Linda Darnell in FALLEN ANGEL (1945)

Ann Savage in DETOUR (1945)

Barbara Stanwyck in DOUBLE INDEMNITY (1944)


Who is she:  The potentially childbearing sweethearts that Sylvia Harvey describes are common to all types of film, from every period.  Typically, in a western, in a comedy, in a musical and in dramas and even crime films, the film resolves with the strong male lead shacking up with his future wife.  I have called her a wifelet to emphasise her diminutive role; it's a term that was coined by writer Lucy Ellmann, and a helpful one when looking at these cake-baking, worried suburban girls, who are only ever there to support the hero when he cuts his hand.  There are plenty wives-at-home in film noir, such as in Pitfall, and it is common to see these demure women contrasted against their more dark, daring and dangerous sisters, those awful femmes fatales.

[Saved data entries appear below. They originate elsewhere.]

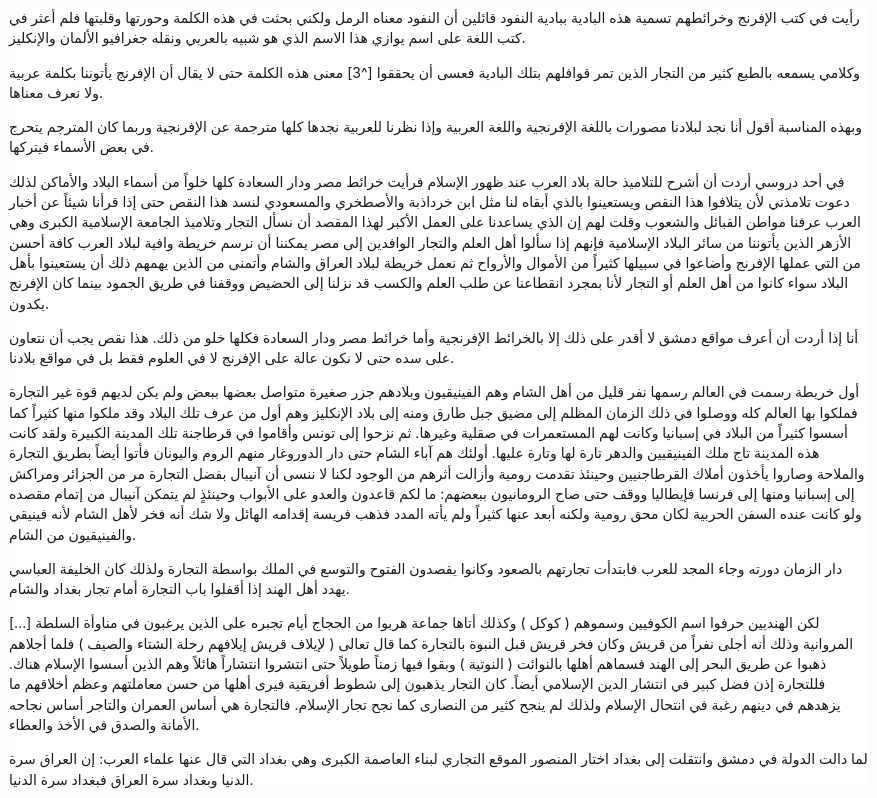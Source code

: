  رأيت في كتب الإفرنج وخرائطهم تسمية هذه البادية ببادية النفود قائلين أن النفود معناه الرمل ولكني بحثت في هذه الكلمة وحورتها وقلبتها فلم أعثر في كتب اللغة على اسم يوازي هذا الاسم الذي هو شبيه بالعربي ونقله جغرافيو الألمان والإنكليز. 

 وكلامي يسمعه بالطبع كثير من التجار الذين تمر قوافلهم بتلك البادية   فعسى أن يحققوا [^3] معنى هذه الكلمة حتى لا يقال أن الإفرنج يأتوننا بكلمة عربية ولا نعرف معناها. 

 وبهذه المناسبة أقول أنا نجد لبلادنا مصورات باللغة الإفرنجية واللغة العربية وإذا نظرنا للعربية نجدها كلها مترجمة عن الإفرنجية وربما كان المترجم يتحرج في بعض الأسماء فيتركها. 
 
 في  أحد  دروسي أردت أن أشرح للتلاميذ حالة بلاد العرب عند ظهور الإسلام فرأيت خرائط مصر ودار السعادة كلها خلواً من أسماء البلاد والأماكن لذلك دعوت تلامذتي لأن يتلافوا هذا النقص ويستعينوا بالذي أبقاه لنا مثل ابن خرداذبة والأصطخري والمسعودي لنسد هذا النقص حتى إذا قرأنا شيئاً عن أخبار العرب عرفنا مواطن القبائل والشعوب وقلت لهم إن الذي يساعدنا على العمل الأكبر لهذا المقصد أن نسأل التجار وتلاميذ الجامعة الإسلامية الكبرى وهي الأزهر الذين يأتوننا من سائر البلاد الإسلامية فإنهم إذا سألوا أهل العلم والتجار الوافدين إلى مصر يمكننا أن نرسم خريطة وافية لبلاد العرب كافة أحسن من التي عملها الإفرنج وأضاعوا في سبيلها كثيراً من الأموال والأرواح ثم نعمل خريطة لبلاد العراق والشام وأتمنى من الذين يهمهم ذلك أن يستعينوا بأهل البلاد سواء كانوا من أهل العلم   أو التجار لأنا بمجرد انقطاعنا عن طلب العلم والكسب قد نزلنا إلى الحضيض ووقفنا في طريق الجمود بينما كان الإفرنج يكدون. 

 أنا إذا أردت أن أعرف مواقع دمشق لا أقدر على ذلك إلا بالخرائط الإفرنجية وأما خرائط مصر ودار السعادة فكلها خلو من ذلك. هذا نقص يجب أن نتعاون على سده حتى لا نكون عالة على الإفرنج لا في العلوم فقط بل في مواقع بلادنا. 

 أول خريطة رسمت في العالم رسمها نفر قليل من أهل الشام وهم الفينيقيون وبلادهم جزر صغيرة متواصل بعضها ببعض ولم يكن لديهم قوة غير التجارة فملكوا بها العالم كله ووصلوا في ذلك الزمان المظلم إلى مضيق جبل طارق ومنه إلى بلاد الإنكليز وهم أول من عرف تلك البلاد وقد ملكوا منها كثيراً كما أسسوا كثيراً من البلاد في إسبانيا وكانت لهم المستعمرات في صقلية وغيرها. ثم نزحوا إلى تونس وأقاموا في قرطاجنة تلك المدينة الكبيرة ولقد كانت هذه المدينة تاج ملك الفينيقيين والدهر تارة لها وتارة عليها. أولئك هم آباء الشام حتى دار الدوروغار منهم الروم واليونان فأتوا أيضاً بطريق التجارة والملاحة وصاروا يأخذون أملاك القرطاجنيين وحينئذ تقدمت رومية وأزالت أثرهم من الوجود لكنا لا ننسى أن آنيبال بفضل التجارة مر من الجزائر ومراكش إلى إسبانيا ومنها إلى فرنسا فإيطاليا ووقف حتى صاح الرومانيون ببعضهم: ما لكم قاعدون والعدو على الأبواب وحينئذٍ لم يتمكن آنيبال من إتمام مقصده ولو كانت عنده السفن الحربية لكان محق رومية ولكنه   أبعد عنها كثيراً ولم يأته المدد فذهب فريسة إقدامه الهائل ولا شك أنه فخر لأهل الشام لأنه فينيقي والفينيقيون من الشام. 
 
 دار الزمان دورته وجاء المجد للعرب فابتدأت تجارتهم بالصعود وكانوا يقصدون الفتوح والتوسع في الملك بواسطة التجارة ولذلك كان الخليفة العباسي يهدد أهل الهند إذا أقفلوا باب التجارة أمام تجار بغداد والشام. 

 [...]   لكن الهنديين حرفوا اسم الكوفيين وسموهم ( كوكل ) وكذلك أتاها جماعة هربوا من الحجاج أيام تجبره على الذين يرغبون في مناوأة السلطة المروانية وذلك أنه أجلى نفراً من قريش وكان فخر قريش قبل النبوة بالتجارة كما قال تعالى ( لإيلاف قريش إيلافهم رحلة الشتاء والصيف ) فلما أجلاهم ذهبوا عن طريق البحر إلى الهند فسماهم أهلها بالنوائت ( النوتية ) وبقوا فيها زمناً طويلاً حتى انتشروا انتشاراً هائلاً وهم الذين أسسوا الإسلام هناك. فللتجارة إذن فضل كبير في انتشار الدين الإسلامي أيضاً. كان التجار يذهبون إلى شطوط أفريقية فيرى أهلها من حسن معاملتهم وعظم أخلاقهم ما يزهدهم في دينهم رغبة في انتحال الإسلام ولذلك لم ينجح كثير من النصارى كما نجح تجار الإسلام. فالتجارة هي أساس العمران والتاجر أساس نجاحه الأمانة والصدق في الأخذ والعطاء. 

 لما دالت الدولة في دمشق وانتقلت إلى بغداد اختار المنصور الموقع التجاري لبناء العاصمة الكبرى وهي بغداد التي قال عنها علماء العرب: إن العراق سرة الدنيا وبغداد سرة العراق فبغداد سرة الدنيا.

Jane Wyatt in PITFALL (1948)

Loretta Young in THE STRANGER (1946) 

Joan Crawford in MILDRED PIERCE (1945)

Joan Crawford Mildred Pierce 1945


Who is she:  The female seeker hero is quite unique to film noir, and one of its most interesting tropes.  While she is as easily moral as a stay-at-home wifelet, she is probably going to be sucked into the urban nightmare as she leads the quest in films like Destination Murder and Stranger on the Third Floor.  The female seeker hero often has to adopt the guise of the femme fatale, but of course this is always in the name of clearing her man, the well-known weakened male lead of film noir, who has often been accused a crime he didn't commit, or been murdered at the start of the film.  For a female-seeker-hero film to resolve, she must of course return to her dreary life of cake-baking and baby-bearing, but through her eyes and her disguises and deceits, we explore the noir city, as she takes the lead and becomes the detective for the first time.


 Ella Raines in PHANTOM LADY (1944)

Joyce MacKenzie in DESTINATION MURDER (1950)

June Vincent in BLACK ANGEL (1946)


Who is she: The so-called Woman's Film was a genre which presented women-centered narratives, female protagonists and was designed to appeal to a female audience. Woman's films usually portrayed problems in domestic life, the family, motherhood, self-sacrifice, and romance.  When the film noir era opened, and largely thansk to the enormous success of Rebecca (1940), the paranoid womna film was born.  In a typical paranoid women film like Dark Waters, or The House on Telegraph Hill, or The Secret Behind the Door, a women will arrive, often ill, at a strange gothic house, populated by ambiguous characters, where there are all sorts of bumps in the night, and where she generally fears for her life.  It is then the paranoid woman's job to solve the mystery of the house, and therefore free herself from its psychological grip.  Presumbaly the symbolism represents women's natural fears about entering into marriages and marital homes, which are in one sense presented as dream houses, but often contain unexplored fears.  To see a typical film noir paranoid women in action, have a look at how much time Merle Oberon spends in Dark Waters, either in bed looking scared ... or simply fainting in general.